Start of Block
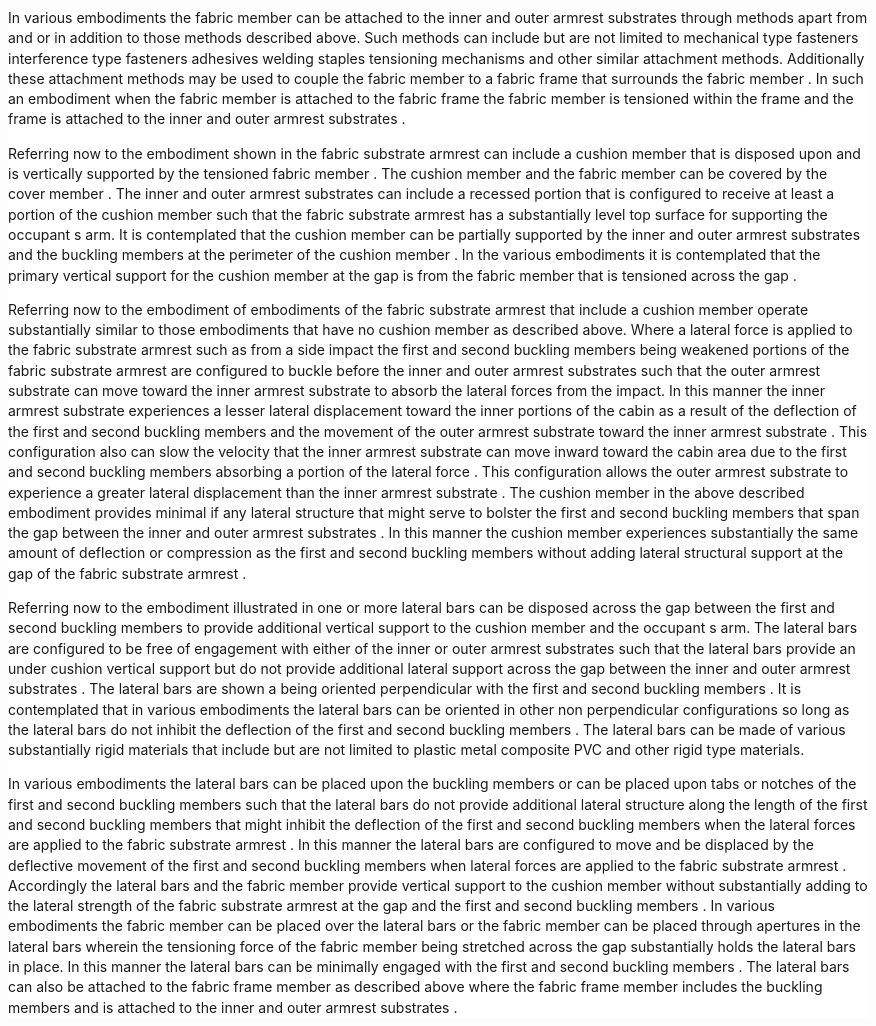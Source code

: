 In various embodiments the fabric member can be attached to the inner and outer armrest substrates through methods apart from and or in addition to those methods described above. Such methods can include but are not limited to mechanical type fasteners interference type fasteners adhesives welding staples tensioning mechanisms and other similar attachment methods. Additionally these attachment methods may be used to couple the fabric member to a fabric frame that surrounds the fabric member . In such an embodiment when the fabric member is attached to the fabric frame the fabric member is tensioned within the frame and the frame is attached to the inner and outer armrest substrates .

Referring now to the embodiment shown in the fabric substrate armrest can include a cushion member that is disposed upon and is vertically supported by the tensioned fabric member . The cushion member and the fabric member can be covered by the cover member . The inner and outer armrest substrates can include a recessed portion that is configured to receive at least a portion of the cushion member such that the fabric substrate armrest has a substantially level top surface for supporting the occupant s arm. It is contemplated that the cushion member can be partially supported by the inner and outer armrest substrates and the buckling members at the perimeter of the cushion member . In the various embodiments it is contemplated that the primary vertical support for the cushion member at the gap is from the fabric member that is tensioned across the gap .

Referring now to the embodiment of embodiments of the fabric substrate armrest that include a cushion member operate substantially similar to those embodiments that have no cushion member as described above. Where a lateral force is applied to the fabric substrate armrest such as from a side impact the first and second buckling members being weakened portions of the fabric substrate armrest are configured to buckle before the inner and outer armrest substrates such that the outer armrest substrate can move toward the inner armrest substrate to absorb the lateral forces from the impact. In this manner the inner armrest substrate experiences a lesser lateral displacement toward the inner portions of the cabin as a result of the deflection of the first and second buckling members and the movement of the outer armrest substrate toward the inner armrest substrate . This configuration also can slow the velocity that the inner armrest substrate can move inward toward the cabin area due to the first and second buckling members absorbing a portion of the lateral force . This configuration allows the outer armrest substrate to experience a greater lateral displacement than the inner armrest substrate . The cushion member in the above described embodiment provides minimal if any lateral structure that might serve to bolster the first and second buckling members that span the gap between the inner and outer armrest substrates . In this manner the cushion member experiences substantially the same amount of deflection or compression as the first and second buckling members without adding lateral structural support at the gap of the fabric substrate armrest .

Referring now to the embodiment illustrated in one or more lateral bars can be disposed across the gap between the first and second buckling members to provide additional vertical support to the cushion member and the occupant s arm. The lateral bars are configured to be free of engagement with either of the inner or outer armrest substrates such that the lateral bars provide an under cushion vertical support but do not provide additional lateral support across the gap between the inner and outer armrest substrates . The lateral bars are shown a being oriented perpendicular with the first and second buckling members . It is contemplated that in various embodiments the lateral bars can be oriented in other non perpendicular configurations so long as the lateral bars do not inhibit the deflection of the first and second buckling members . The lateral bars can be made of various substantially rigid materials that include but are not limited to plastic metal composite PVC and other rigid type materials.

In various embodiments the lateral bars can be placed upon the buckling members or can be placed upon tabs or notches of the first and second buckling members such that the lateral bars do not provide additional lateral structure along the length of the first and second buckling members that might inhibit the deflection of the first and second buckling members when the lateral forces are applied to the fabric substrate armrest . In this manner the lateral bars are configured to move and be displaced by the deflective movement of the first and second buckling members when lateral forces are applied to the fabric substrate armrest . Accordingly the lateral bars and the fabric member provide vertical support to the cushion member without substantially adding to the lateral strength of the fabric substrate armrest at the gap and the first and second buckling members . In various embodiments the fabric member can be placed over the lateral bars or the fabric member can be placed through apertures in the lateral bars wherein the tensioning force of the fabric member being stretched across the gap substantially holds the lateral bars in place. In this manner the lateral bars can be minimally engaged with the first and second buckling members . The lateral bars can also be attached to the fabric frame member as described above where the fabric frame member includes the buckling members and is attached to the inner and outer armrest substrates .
End of Block
Start of Block
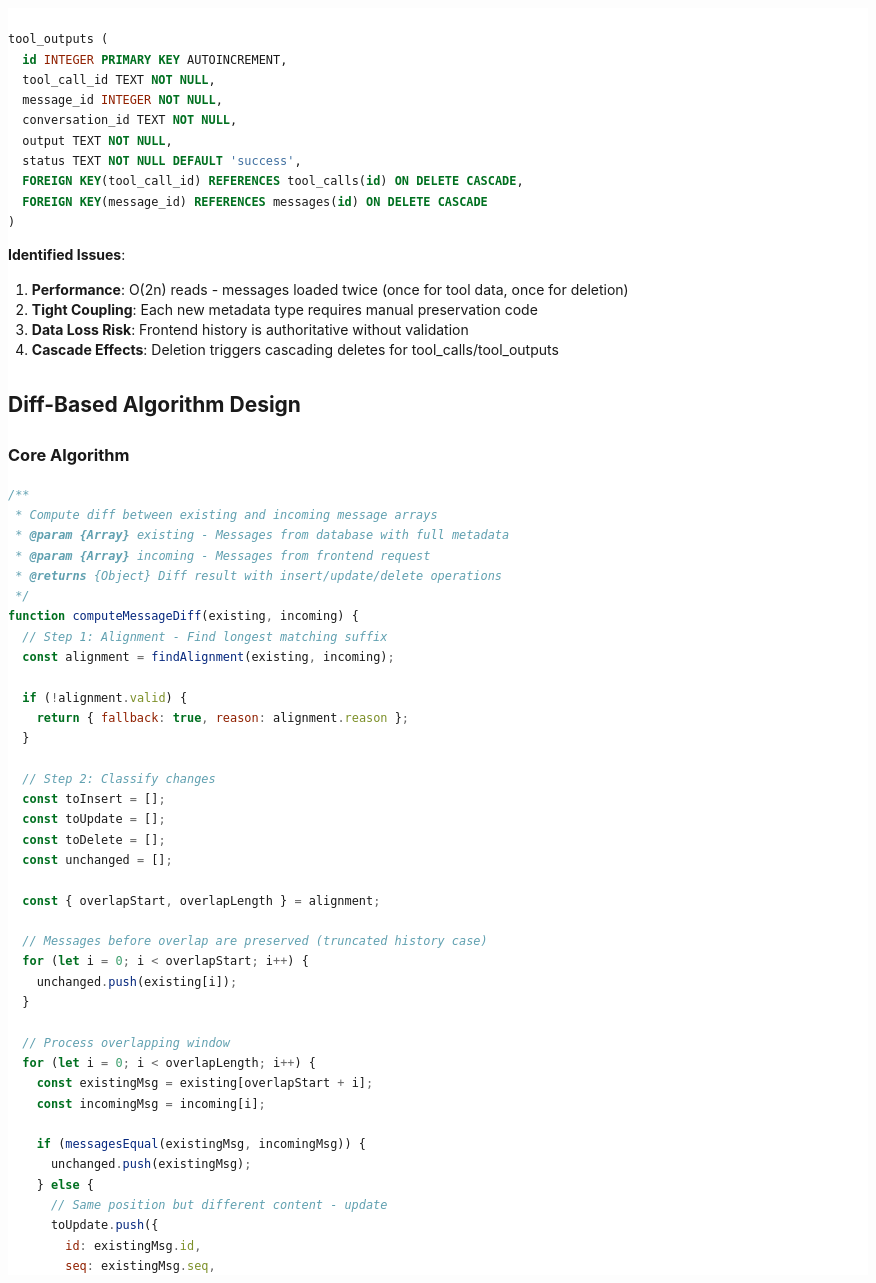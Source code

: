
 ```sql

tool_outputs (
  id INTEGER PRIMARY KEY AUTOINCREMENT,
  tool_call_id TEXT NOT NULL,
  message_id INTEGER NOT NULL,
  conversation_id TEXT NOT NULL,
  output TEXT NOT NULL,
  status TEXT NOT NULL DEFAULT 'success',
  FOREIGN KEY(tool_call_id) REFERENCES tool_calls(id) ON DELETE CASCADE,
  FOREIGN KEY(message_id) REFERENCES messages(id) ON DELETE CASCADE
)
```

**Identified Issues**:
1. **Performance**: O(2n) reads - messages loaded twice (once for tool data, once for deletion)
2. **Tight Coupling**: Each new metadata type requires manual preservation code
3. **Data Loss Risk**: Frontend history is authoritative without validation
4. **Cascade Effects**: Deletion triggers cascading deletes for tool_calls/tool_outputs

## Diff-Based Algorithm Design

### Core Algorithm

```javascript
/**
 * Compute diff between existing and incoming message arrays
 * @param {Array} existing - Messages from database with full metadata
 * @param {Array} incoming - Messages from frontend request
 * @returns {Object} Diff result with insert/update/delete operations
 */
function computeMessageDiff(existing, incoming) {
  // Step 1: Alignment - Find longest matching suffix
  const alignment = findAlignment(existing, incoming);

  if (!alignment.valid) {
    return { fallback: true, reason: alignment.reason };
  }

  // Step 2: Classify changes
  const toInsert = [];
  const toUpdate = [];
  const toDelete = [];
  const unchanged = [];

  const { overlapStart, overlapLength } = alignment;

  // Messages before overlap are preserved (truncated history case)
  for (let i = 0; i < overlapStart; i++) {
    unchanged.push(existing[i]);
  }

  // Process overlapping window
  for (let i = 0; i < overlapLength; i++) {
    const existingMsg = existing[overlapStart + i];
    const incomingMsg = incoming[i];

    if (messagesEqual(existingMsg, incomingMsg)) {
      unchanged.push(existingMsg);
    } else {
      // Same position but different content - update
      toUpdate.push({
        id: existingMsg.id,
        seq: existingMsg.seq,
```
End of Block
### YOUR GOAL:
Search the records line by line for the word "history" and copy every line where it appears.

### WRITTEN ANSWER:
3. **Data Loss Risk**: Frontend history is authoritative without validation
  // Messages before overlap are preserved (truncated history case)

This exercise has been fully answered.